Being and Time attempts to combat the “groundlessness” of the contemporary world by uncovering enduring values and meanings within the framework of ‘worldliness’ and human finitude. The “question of Being” is no exercise in arcane speculation; its aim is to restore a sense of the gravity and responsibility of existence by recovering a more profound grasp of what it is to be.[20]
Heidegger’s effort to undo the history of Western metaphysics must be understood in terms of his contrast between “heritage” (Erbeschaft) and “tradition” (Tradition). For Heidegger, anxiety opens us up to the possibility of “retrieving” a shared historical community, a “heritage” which contains the primordial “wellsprings” of our current “tradition.” Our heritage is our authentic past, and it has been distorted and “covered over” by the conformist fads and fashions of our tradition. Our tradition conceals the trans-historical values and guiding determinations of our heritage that lie below the crust of the prevailing status quo. Hence, “The tradition deprives Dasein of its own leadership in questioning and choosing”(BT 21, 18).
The tradition that hereby gains dominance makes what it “transmits” so little accessible that initially and for the most part it covers over instead. What has been handed down it hands over to obviousness; it bars access to those original “wellsprings” out of which the traditional categories and concepts were in part genuinely drawn. The tradition even makes us forget such a provenance altogether. Indeed it makes us wholly incapable of even understanding that such a return [to Dasein’s heritage] is even necessary. (BT 21, 19)
For Heidegger, the tradition “dominates” us by focusing only on the interpretations of the past made accessible by the current social trends of the conformist public, trends that we cling to for a source of security, as a flight from our own “groundlessness.”

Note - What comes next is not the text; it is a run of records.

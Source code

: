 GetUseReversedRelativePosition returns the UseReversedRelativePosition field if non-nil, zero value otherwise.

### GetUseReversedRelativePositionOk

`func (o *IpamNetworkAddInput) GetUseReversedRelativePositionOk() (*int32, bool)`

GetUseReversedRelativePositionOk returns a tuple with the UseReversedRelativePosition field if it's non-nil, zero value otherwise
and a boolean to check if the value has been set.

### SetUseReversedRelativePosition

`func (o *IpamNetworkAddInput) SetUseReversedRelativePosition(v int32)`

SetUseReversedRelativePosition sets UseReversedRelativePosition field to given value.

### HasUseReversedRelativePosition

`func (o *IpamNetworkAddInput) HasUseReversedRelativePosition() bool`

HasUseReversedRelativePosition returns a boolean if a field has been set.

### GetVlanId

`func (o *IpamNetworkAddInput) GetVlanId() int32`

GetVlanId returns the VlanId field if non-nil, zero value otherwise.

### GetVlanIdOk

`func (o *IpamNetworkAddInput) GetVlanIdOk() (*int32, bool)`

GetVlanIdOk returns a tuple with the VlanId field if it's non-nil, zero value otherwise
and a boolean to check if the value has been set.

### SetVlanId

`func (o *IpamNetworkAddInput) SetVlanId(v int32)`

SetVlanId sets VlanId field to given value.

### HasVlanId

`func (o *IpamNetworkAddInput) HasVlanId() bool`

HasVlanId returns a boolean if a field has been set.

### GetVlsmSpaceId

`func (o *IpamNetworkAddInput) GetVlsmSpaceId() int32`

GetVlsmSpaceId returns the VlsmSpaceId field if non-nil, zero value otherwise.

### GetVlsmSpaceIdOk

The experience of anxiety destabilizes the illusory hold of permanence that our current tradition has over us, a hold that presently determines our understanding of being, the way beings are revealed or show up for us as such. Consequently, the tradition of Western metaphysics must be critically dismantled or “de-structured” in order to uncover the primordial arche, which in turn, provides history with a unified telos, a “guiding determination.” “The destructuring is based upon the original experiences in which the first and subsequently guiding determinations of being were gained”(BT 23, 20). With Guignon’s reading, authentic historicity demands that we appropriate and retrieve the primordial and enduring wellsprings from which our current possibilities emerge and from which we derive our traditional way of being-in-the-world, a way of being that currently conceals its own origins.[21]

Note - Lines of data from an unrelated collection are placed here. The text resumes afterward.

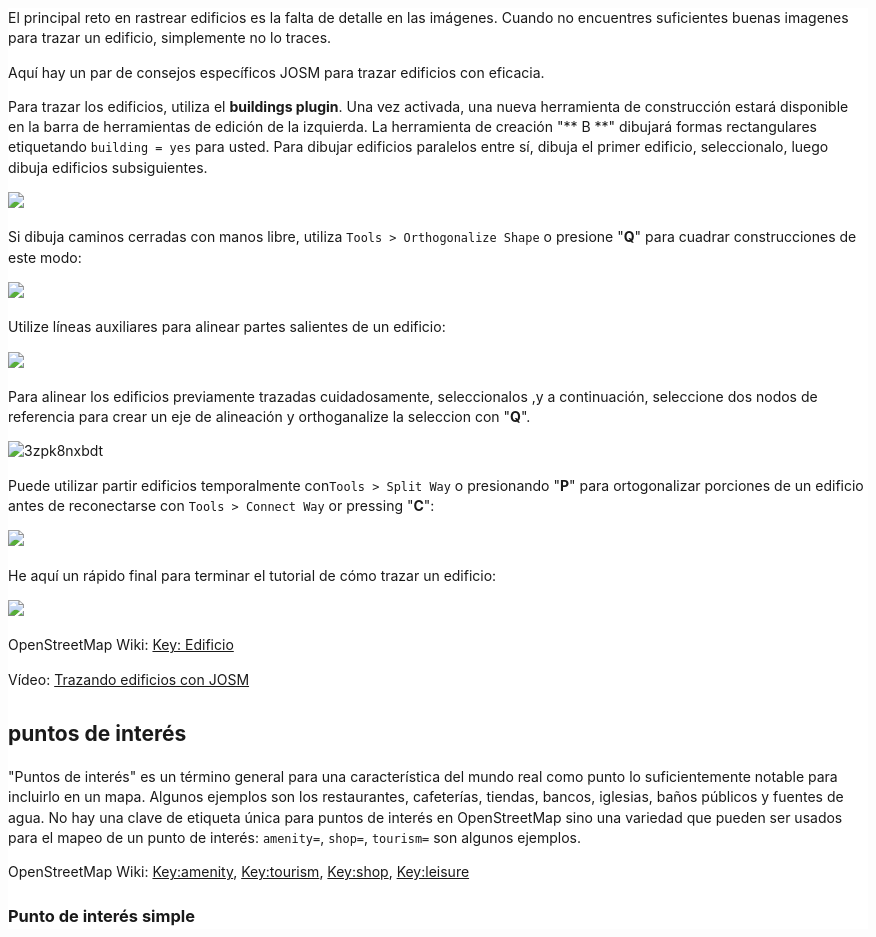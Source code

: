 El principal reto en rastrear edificios es la falta de detalle en las imágenes. Cuando no encuentres suficientes buenas imagenes para trazar un edificio, simplemente no lo traces.

Aquí hay un par de consejos específicos JOSM  para trazar edificios con eficacia.

Para trazar los edificios, utiliza el **buildings plugin**. Una vez activada, una nueva herramienta de construcción estará disponible en la barra de herramientas de edición de la izquierda. La herramienta de creación "** B **" dibujará formas rectangulares etiquetando `building = yes` para usted. Para dibujar edificios paralelos entre sí, dibuja el primer edificio, seleccionalo, luego dibuja edificios subsiguientes.

![](Https://s3.amazonaws.com/f.cl.ly/items/3A2T0l0Y3x0N030w090F/building.gif)

Si dibuja caminos cerradas con manos libre, utiliza `Tools > Orthogonalize Shape` o presione "**Q**" para cuadrar construcciones de este modo:

![](https://s3.amazonaws.com/f.cl.ly/items/3U3c1S1V2X1Q1h3s0845/Screen%20Shot%202014-12-15%20at%206.35.04%20PM.png)

Utilize líneas auxiliares para alinear partes salientes de un edificio:

![](Https://s3.amazonaws.com/f.cl.ly/items/0s3G3T200b1C3d3i0x2Y/buildingalignment.gif)

Para alinear los edificios previamente trazadas cuidadosamente, seleccionalos ,y a continuación, seleccione dos nodos de referencia para crear un eje de alineación y orthoganalize la seleccion con "**Q**".

![3zpk8nxbdt](https://cloud.githubusercontent.com/assets/126868/6900081/d65cf23c-d721-11e4-82f9-7084b11bb41f.gif)

Puede utilizar partir edificios temporalmente con`Tools > Split Way` o presionando "**P**" para ortogonalizar porciones de un edificio antes de reconectarse con `Tools > Connect Way` or pressing "**C**":

![](Https://s3.amazonaws.com/f.cl.ly/items/151R161W3i2c043q1z0B/straightenc.gif)

He aquí un rápido final para terminar el tutorial de cómo trazar un edificio:

![](Https://s3.amazonaws.com/f.cl.ly/items/3T0Y0h390L3l19000s2h/buildings.gif)

OpenStreetMap Wiki: [Key: Edificio](http://wiki.openstreetmap.org/wiki/Key:building)

Vídeo: [Trazando edificios con JOSM](https://www.youtube.com/watch?v=9GRIHSAAkSs)

## puntos de interés

"Puntos de interés" es un término general para una característica del mundo real como punto lo suficientemente notable para incluirlo en un mapa. Algunos ejemplos son los restaurantes, cafeterías, tiendas, bancos, iglesias, baños públicos y fuentes de agua. No hay una clave de etiqueta única para puntos de interés en OpenStreetMap sino una variedad que pueden ser usados para el mapeo de un punto de interés: `amenity=`, `shop=`, `tourism=` son algunos ejemplos.

OpenStreetMap Wiki: [Key:amenity](http://wiki.openstreetmap.org/wiki/Key:amenity), [Key:tourism](http://wiki.openstreetmap.org/wiki/Key:tourism), [Key:shop](http://wiki.openstreetmap.org/wiki/Key:shop), [Key:leisure](http://wiki.openstreetmap.org/wiki/Key:leisure)

### Punto de interés simple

However, Vogel argues that Guignon’s claim is problematic because the content of our possibilities belong to our own particular heritage, not to the heritage of humanity as a whole. Therefore, we cannot appropriate the single, univocal past. Heidegger’s “hermeneutic circle” demands that our retrieval of the past is always already conditioned by our understanding of being, an understanding rooted to a particular heritage, and there is no way for us to overcome the limitations and distortions that such a heritage imposes on us. Hence, there is no privileged access to the primordial “wellsprings” of our heritage.[22]The de-structuring of the history of metaphysics merely discloses regional, local origins, in Heidegger’s case, the Greek beginnings of our current, Western understanding of being, an understanding which in no way stretches across the fabric of humanity as a whole. Heidegger’s conception of historicity appears nihilistic by yielding to a form of relativistic provincialism, where each historical community has its own relative heritage, its own “fate” and “destiny.” Our historicity appears to offer an account of authenticity that remains fundamentally regional and groundless in the sense of unifying humankind.[23]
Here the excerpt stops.